Why do women and youth need speciﬁc agribusiness incubation?
In order to be able to grow and develop agricultural businesses, youth need to be trained in entrepreneurship, access to ﬁnance, and appropriate technologies and innovations. They also need an ‘enabling ecosystem’, which means an environment where private sector, research, government and universities operate as a true network. The majority of African women in agriculture work in basic production, which is less proﬁtable than if they are able to access credit to acquire assets and equipment for value addition.
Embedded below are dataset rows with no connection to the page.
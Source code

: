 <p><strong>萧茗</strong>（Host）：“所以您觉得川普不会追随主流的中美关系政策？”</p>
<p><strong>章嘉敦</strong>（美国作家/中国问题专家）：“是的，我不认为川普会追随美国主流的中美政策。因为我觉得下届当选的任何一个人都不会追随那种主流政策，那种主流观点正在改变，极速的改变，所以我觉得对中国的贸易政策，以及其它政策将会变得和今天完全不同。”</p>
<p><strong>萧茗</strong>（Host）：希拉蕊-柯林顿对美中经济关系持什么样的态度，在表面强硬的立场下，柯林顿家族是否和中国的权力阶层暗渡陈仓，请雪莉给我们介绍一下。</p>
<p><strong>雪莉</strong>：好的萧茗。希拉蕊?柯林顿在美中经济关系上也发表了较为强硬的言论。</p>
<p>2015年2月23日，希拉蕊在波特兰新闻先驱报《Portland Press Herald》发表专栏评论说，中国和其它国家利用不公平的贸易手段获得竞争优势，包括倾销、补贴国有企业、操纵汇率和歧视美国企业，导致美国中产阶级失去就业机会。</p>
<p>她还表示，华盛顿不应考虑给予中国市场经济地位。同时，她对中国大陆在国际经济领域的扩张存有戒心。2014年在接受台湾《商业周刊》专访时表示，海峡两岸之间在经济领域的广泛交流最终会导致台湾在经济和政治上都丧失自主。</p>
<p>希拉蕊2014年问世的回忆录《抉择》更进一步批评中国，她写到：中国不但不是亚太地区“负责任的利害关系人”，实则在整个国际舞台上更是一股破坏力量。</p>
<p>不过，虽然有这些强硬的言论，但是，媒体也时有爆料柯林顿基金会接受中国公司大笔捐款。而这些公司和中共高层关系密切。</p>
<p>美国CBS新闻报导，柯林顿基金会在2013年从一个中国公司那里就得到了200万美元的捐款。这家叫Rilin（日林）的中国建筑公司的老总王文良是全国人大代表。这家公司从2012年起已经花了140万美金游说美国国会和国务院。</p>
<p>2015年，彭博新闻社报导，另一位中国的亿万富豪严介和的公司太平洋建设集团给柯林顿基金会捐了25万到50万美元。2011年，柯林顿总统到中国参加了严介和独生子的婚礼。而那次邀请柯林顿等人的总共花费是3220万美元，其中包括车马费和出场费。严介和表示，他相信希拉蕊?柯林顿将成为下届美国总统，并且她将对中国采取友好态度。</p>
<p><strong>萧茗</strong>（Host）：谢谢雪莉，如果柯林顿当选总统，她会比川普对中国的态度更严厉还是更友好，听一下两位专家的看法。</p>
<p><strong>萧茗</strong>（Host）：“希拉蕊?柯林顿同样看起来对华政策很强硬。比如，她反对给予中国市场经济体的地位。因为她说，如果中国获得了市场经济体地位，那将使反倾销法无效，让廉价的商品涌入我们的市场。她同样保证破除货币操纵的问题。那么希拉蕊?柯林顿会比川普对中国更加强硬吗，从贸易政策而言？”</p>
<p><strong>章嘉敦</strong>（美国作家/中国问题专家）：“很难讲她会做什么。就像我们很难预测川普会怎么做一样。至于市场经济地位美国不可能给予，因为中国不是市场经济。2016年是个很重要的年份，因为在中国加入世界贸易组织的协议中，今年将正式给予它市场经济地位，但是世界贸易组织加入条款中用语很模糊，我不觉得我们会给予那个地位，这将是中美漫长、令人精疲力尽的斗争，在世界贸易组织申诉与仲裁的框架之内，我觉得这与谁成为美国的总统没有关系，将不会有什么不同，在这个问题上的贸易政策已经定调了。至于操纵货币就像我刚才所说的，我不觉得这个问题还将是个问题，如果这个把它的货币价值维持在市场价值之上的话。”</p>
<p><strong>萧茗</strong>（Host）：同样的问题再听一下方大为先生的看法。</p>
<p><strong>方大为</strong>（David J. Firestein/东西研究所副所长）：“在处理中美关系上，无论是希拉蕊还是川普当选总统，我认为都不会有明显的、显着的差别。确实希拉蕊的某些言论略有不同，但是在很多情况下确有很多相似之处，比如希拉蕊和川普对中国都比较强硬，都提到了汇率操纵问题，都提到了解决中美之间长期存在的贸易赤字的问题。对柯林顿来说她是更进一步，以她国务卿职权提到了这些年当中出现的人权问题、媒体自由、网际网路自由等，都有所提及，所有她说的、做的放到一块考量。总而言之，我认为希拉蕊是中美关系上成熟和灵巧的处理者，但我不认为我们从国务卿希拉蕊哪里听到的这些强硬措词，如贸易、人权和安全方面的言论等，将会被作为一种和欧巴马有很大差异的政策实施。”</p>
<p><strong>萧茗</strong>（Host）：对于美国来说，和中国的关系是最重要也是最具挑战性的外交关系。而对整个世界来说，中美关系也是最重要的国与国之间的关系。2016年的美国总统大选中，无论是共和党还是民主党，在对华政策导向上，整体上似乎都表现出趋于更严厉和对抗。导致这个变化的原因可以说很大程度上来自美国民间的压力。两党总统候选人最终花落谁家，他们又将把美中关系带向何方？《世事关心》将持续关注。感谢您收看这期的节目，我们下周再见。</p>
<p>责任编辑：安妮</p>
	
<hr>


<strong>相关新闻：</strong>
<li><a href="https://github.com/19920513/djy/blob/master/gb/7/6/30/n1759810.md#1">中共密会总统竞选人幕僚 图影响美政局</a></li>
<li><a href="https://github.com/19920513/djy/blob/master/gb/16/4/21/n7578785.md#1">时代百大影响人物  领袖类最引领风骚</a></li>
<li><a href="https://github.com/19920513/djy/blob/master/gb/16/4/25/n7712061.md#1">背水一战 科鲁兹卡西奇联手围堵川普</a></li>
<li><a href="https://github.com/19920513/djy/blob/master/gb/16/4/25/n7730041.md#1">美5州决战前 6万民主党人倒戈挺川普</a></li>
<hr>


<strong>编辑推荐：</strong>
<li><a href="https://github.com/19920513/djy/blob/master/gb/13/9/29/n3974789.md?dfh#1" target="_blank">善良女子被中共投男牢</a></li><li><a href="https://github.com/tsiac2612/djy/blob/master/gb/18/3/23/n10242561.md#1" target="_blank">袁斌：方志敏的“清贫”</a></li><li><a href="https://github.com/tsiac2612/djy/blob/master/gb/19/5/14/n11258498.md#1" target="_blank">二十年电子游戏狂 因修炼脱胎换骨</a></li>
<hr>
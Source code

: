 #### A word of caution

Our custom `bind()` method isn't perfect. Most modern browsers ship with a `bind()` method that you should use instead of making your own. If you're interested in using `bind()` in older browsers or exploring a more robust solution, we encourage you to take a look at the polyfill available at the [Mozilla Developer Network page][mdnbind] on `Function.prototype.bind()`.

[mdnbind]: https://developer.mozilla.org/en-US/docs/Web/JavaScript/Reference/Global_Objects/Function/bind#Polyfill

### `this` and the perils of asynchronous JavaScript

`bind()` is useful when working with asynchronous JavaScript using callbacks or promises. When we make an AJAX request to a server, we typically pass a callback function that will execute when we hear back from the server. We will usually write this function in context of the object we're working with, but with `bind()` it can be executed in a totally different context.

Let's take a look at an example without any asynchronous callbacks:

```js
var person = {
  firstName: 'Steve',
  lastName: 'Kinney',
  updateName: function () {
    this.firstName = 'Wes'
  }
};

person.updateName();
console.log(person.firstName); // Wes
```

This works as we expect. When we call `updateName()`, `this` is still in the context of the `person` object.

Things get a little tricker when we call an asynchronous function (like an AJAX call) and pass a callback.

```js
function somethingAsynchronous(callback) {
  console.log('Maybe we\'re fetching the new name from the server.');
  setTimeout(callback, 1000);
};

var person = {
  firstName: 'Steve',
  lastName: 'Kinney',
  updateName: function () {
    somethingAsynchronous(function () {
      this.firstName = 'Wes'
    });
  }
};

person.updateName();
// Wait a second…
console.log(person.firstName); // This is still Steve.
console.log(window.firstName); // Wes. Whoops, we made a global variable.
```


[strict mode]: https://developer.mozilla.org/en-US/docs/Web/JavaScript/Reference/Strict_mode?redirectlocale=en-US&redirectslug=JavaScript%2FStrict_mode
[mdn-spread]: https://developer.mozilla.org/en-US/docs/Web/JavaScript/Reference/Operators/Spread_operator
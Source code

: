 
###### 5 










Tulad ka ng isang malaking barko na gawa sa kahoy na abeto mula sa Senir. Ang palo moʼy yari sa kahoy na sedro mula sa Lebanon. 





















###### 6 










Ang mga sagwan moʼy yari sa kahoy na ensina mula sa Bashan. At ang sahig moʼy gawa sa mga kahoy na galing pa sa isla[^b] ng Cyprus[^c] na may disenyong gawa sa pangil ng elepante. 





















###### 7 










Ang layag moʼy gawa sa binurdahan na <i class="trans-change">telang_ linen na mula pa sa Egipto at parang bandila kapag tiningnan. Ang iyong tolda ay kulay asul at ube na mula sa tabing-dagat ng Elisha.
Incubation’s role is to engage women in the upper part of the value chain and help them organise in groups to enable access to ﬁnance and insurance. UniBRAIN incubation helps these ‘clusters’ access ﬁnance and some are now considered SMEs as a result of incubation programmes. For instance, Ghanaian farmer Brown, a participant in the CCLEAR livestock incubator dealing with grasscutters, has started a bulking service and buys grasscutters from 34 other fellow ‘incubatees’ to supply supermarkets.
Describe the main characteristics of successful incubation?
There are three important for success: ﬁrstly, proposed services must be demand-driven; the incubators must be self-sustaining; and ﬁnally, a successful business relies on passion. Initially, we wanted to work with agriculture graduates but ‘incubatees’ trained in ICTs can also have successful agricultural projects. Interest and passion is often more important than expertise.
What were the main outcomes of the African agribusiness incubation conference?
The conference gathered 450 participants from 38 African countries and 18 countries worldwide. A declaration was produced with four key points: asking governments to increase ﬁnancing to harness jobs; to bridge the gap between African universities, research and the private sector; for the African private sector to develop ﬁnancing and inﬂuence the research agenda; and, highlighting the priority to provide employment and support for youth, who are drivers of transformation.